Required action -> The answer must be the lines from the one containing "- Alienien säilytystila" through the last line of the data below, copied exactly, with nothing else.

(Records from a collection)

┄┄┄┄┄┄┄┄┄┄

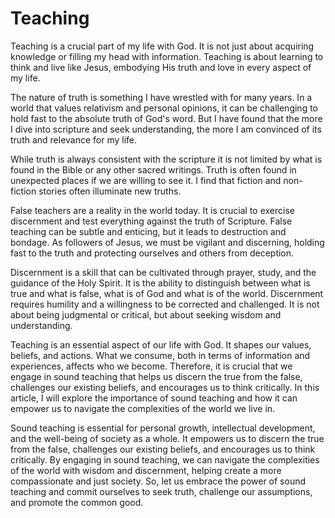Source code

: # Teaching

Teaching is a crucial part of my life with God. It is not just about acquiring knowledge or filling
my head with information. Teaching is about learning to think and live like Jesus, embodying His
truth and love in every aspect of my life.

The nature of truth is something I have wrestled with for many years. In a world that values
relativism and personal opinions, it can be challenging to hold fast to the absolute truth of God's
word. But I have found that the more I dive into scripture and seek understanding, the more I am
convinced of its truth and relevance for my life.

While truth is always consistent with the scripture it is not limited by what is found in the Bible
or any other sacred writings.  Truth is often found in unexpected places if we are willing to see
it.  I find that fiction and non-fiction stories often illuminate new truths.

False teachers are a reality in the world today. It is crucial to exercise discernment and test
everything against the truth of Scripture. False teaching can be subtle and enticing, but it leads
to destruction and bondage. As followers of Jesus, we must be vigilant and discerning, holding fast
to the truth and protecting ourselves and others from deception.

Discernment is a skill that can be cultivated through prayer, study, and the guidance of the Holy
Spirit. It is the ability to distinguish between what is true and what is false, what is of God and
what is of the world. Discernment requires humility and a willingness to be corrected and
challenged. It is not about being judgmental or critical, but about seeking wisdom and
understanding.

Teaching is an essential aspect of our life with God. It shapes our values, beliefs, and actions.
What we consume, both in terms of information and experiences, affects who we become. Therefore, it
is crucial that we engage in sound teaching that helps us discern the true from the false,
challenges our existing beliefs, and encourages us to think critically. In this article, I will
explore the importance of sound teaching and how it can empower us to navigate the complexities of
the world we live in.

Sound teaching is essential for personal growth, intellectual development, and the
well-being of society as a whole. It empowers us to discern the true from the false, challenges our
existing beliefs, and encourages us to think critically. By engaging in sound teaching, we can
navigate the complexities of the world with wisdom and discernment, helping create a more
compassionate and just society. So, let us embrace the power of sound teaching and commit ourselves
to seek truth, challenge our assumptions, and promote the common good.
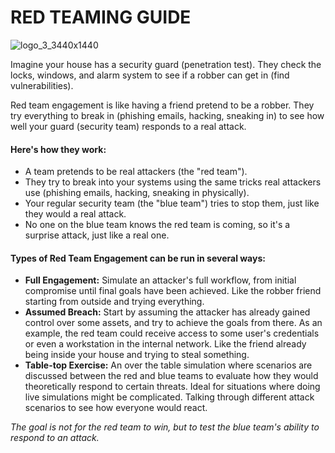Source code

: # RED TEAMING GUIDE
![logo_3_3440x1440](https://github.com/GTekSD/SUASS/assets/55411358/e6eae309-989a-4424-b56f-a8350a85b6b8)

Imagine your house has a security guard (penetration test). They check the locks, windows, and alarm system to see if a robber can get in (find vulnerabilities).

Red team engagement is like having a friend pretend to be a robber. They try everything to break in (phishing emails, hacking, sneaking in) to see how well your guard (security team) responds to a real attack. 

#### Here's how they work:

* A team pretends to be real attackers (the "red team").
* They try to break into your systems using the same tricks real attackers use (phishing emails, hacking, sneaking in physically).
* Your regular security team (the "blue team") tries to stop them, just like they would a real attack.
* No one on the blue team knows the red team is coming, so it's a surprise attack, just like a real one.

#### Types of Red Team Engagement can be run in several ways:

* **Full Engagement:** Simulate an attacker's full workflow, from initial compromise until final goals have been achieved. Like the robber friend starting from outside and trying everything.
* **Assumed Breach:** Start by assuming the attacker has already gained control over some assets, and try to achieve the goals from there. As an example, the red team could receive access to some user's credentials or even a workstation in the internal network. Like the friend already being inside your house and trying to steal something. 
* **Table-top Exercise:** An over the table simulation where scenarios are discussed between the red and blue teams to evaluate how they would theoretically respond to certain threats. Ideal for situations where doing live simulations might be complicated. Talking through different attack scenarios to see how everyone would react.

_The goal is not for the red team to win, but to test the blue team's ability to respond to an attack._

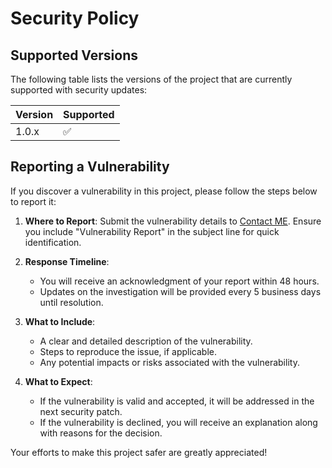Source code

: # Security Policy

## Supported Versions

The following table lists the versions of the project that are currently supported with security updates:

| Version | Supported          |
| ------- | ------------------ |
| 1.0.x   | :white_check_mark: |

## Reporting a Vulnerability

If you discover a vulnerability in this project, please follow the steps below to report it:

1. **Where to Report**: Submit the vulnerability details to [Contact ME](https://amirbekshomurodov.com). Ensure you include "Vulnerability Report" in the subject line for quick identification.
   
2. **Response Timeline**:
   - You will receive an acknowledgment of your report within 48 hours.
   - Updates on the investigation will be provided every 5 business days until resolution.
   
3. **What to Include**:
   - A clear and detailed description of the vulnerability.
   - Steps to reproduce the issue, if applicable.
   - Any potential impacts or risks associated with the vulnerability.
   
4. **What to Expect**:
   - If the vulnerability is valid and accepted, it will be addressed in the next security patch.
   - If the vulnerability is declined, you will receive an explanation along with reasons for the decision.

Your efforts to make this project safer are greatly appreciated!
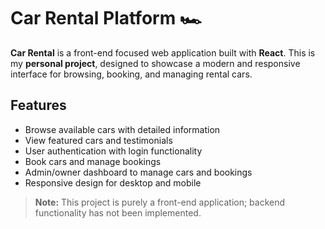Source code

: # Car Rental Platform 🏎️

**Car Rental** is a front-end focused web application built with **React**. This is my **personal project**, designed to showcase a modern and responsive interface for browsing, booking, and managing rental cars.

## Features
- Browse available cars with detailed information
- View featured cars and testimonials
- User authentication with login functionality
- Book cars and manage bookings
- Admin/owner dashboard to manage cars and bookings
- Responsive design for desktop and mobile

> **Note:** This project is purely a front-end application; backend functionality has not been implemented.

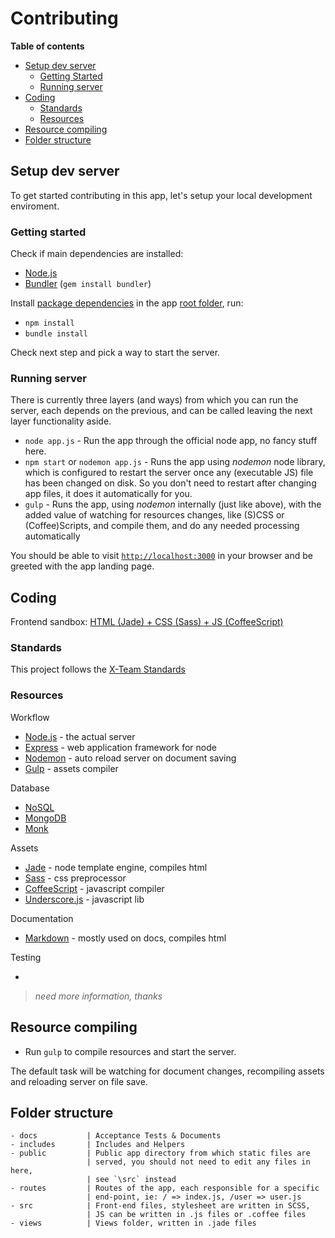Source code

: # Contributing

__Table of contents__

- [Setup dev server](#setup-dev-server)
  - [Getting Started](#getting-started)
  - [Running server](#running-server)
- [Coding](#coding)
  - [Standards](#standards)
  - [Resources](#resources)
- [Resource compiling](#resource-compiling)
- [Folder structure](#folder-structure)


## Setup dev server

To get started contributing in this app, let's setup your local development enviroment.

### Getting started

Check if main dependencies are installed:

- [Node.js](http://nodejs.org/download/)
- [Bundler](http://bundler.io/bundle_install.html) (`gem install bundler`)

Install [package dependencies](https://github.com/x-team/remember/blob/master/package.json) in the app [root folder](https://github.com/x-team/remember), run:

- `npm install`
- `bundle install`

Check next step and pick a way to start the server.


### Running server

There is currently three layers (and ways) from which you can run the server, each depends on the previous, and can be called leaving the next layer functionality aside.

- `node app.js` - Run the app through the official node app, no fancy stuff here.
- `npm start` or `nodemon app.js` - Runs the app using _nodemon_ node library, which is configured to restart the server once any (executable JS) file has been changed on disk. So you don't need to restart after changing app files, it does it automatically for you.
- `gulp` - Runs the app, using _nodemon_ internally (just like above), with the added value of watching for resources changes, like (S)CSS or (Coffee)Scripts, and compile them, and do any needed processing automatically

You should be able to visit [`http://localhost:3000`](http://localhost:3000) in your browser and be greeted with the app landing page.


## Coding

Frontend sandbox: [HTML (Jade) + CSS (Sass) + JS (CoffeeScript)](http://codepen.io/anon/pen/xvCdh)

### Standards

This project follows the [X-Team Standards](https://github.com/x-team/standards)

### Resources

Workflow

- [Node.js](http://nodejs.org/) - the actual server
- [Express](http://expressjs.com/) - web application framework for node
- [Nodemon](http://nodemon.io/) - auto reload server on document saving
- [Gulp](http://gulpjs.com/) - assets compiler

Database

- [NoSQL](http://nosql-database.org/)
- [MongoDB](http://www.mongodb.org/)
- [Monk](https://github.com/LearnBoost/monk)

Assets

- [Jade](http://jade-lang.com/) - node template engine, compiles html
- [Sass](http://sass-lang.com/) - css preprocessor
- [CoffeeScript](http://coffeescript.org/) - javascript compiler
- [Underscore.js](http://underscorejs.org/) - javascript lib

Documentation

- [Markdown](http://daringfireball.net/projects/markdown/) - mostly used on docs, compiles html

Testing

- 

> _need more information, thanks_

## Resource compiling

- Run `gulp` to compile resources and start the server.

The default task will be watching for document changes, recompiling assets and reloading server on file save.

## Folder structure

>>>
    - docs           | Acceptance Tests & Documents
    - includes       | Includes and Helpers
    - public         | Public app directory from which static files are
                     | served, you should not need to edit any files in here,
                     | see `\src` instead
    - routes         | Routes of the app, each responsible for a specific
                     | end-point, ie: / => index.js, /user => user.js
    - src            | Front-end files, stylesheet are written in SCSS, 
                     | JS can be written in .js files or .coffee files
    - views          | Views folder, written in .jade files
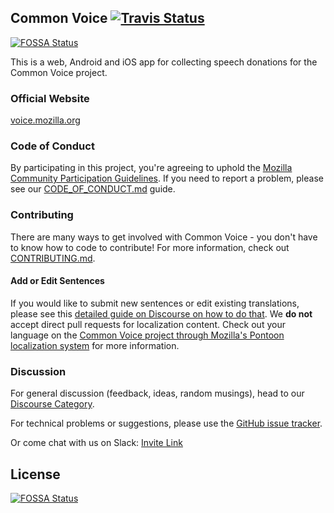 ## Common Voice [![Travis Status](https://travis-ci.org/mozilla/voice-web.svg?branch=master)](https://travis-ci.org/mozilla/voice-web)
[![FOSSA Status](https://app.fossa.com/api/projects/git%2Bgithub.com%2Fgozer%2Fvoice-web.svg?type=shield)](https://app.fossa.com/projects/git%2Bgithub.com%2Fgozer%2Fvoice-web?ref=badge_shield)

This is a web, Android and iOS app for collecting speech
donations for the Common Voice project.

### Official Website

[voice.mozilla.org](https://voice.mozilla.org)

### Code of Conduct

By participating in this project, you're agreeing to uphold the [Mozilla Community Participation Guidelines](https://www.mozilla.org/en-US/about/governance/policies/participation/). If you need to report a problem, please see our [CODE_OF_CONDUCT.md](./CODE_OF_CONDUCT.md) guide.

### Contributing

There are many ways to get involved with Common Voice - you don't have to know how to code to contribute! For more information, check out [CONTRIBUTING.md](./CONTRIBUTING.md).

#### Add or Edit Sentences

If you would like to submit new sentences or edit existing translations, please see this [detailed guide on Discourse on how to do that](https://discourse.mozilla.org/t/readme-how-to-see-my-language-on-common-voice/31530). We **do not** accept direct pull requests for localization content. Check out your language on the [Common Voice project through Mozilla's Pontoon localization system](https://pontoon.mozilla.org/projects/common-voice/) for more information.

### Discussion

For general discussion (feedback, ideas, random musings), head to our [Discourse Category](https://discourse.mozilla-community.org/c/voice).

For technical problems or suggestions, please use the [GitHub issue tracker](https://github.com/mozilla/voice-web/issues).

Or come chat with us on Slack: [Invite Link](https://common-voice-slack-invite.herokuapp.com/)


## License
[![FOSSA Status](https://app.fossa.com/api/projects/git%2Bgithub.com%2Fgozer%2Fvoice-web.svg?type=large)](https://app.fossa.com/projects/git%2Bgithub.com%2Fgozer%2Fvoice-web?ref=badge_large)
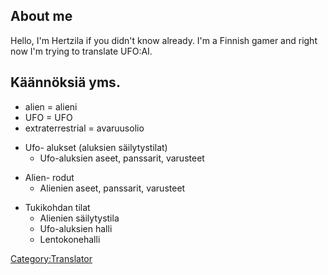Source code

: ## About me

Hello, I'm Hertzila if you didn't know already. I'm a Finnish gamer and
right now I'm trying to translate UFO:AI.

## Käännöksiä yms.

- alien = alieni
- UFO = UFO
- extraterrestrial = avaruusolio

<!-- -->

- Ufo- alukset (aluksien säilytystilat)
  - Ufo-aluksien aseet, panssarit, varusteet

<!-- -->

- Alien- rodut
  - Alienien aseet, panssarit, varusteet

<!-- -->

- Tukikohdan tilat
  - Alienien säilytystila
  - Ufo-aluksien halli
  - Lentokonehalli

[Category:Translator](Category:Translator "wikilink")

┄┄┄┄┄┄┄┄┄┄

Answer below ->
  - Alienien säilytystila
  - Ufo-aluksien halli
  - Lentokonehalli

[Category:Translator](Category:Translator "wikilink")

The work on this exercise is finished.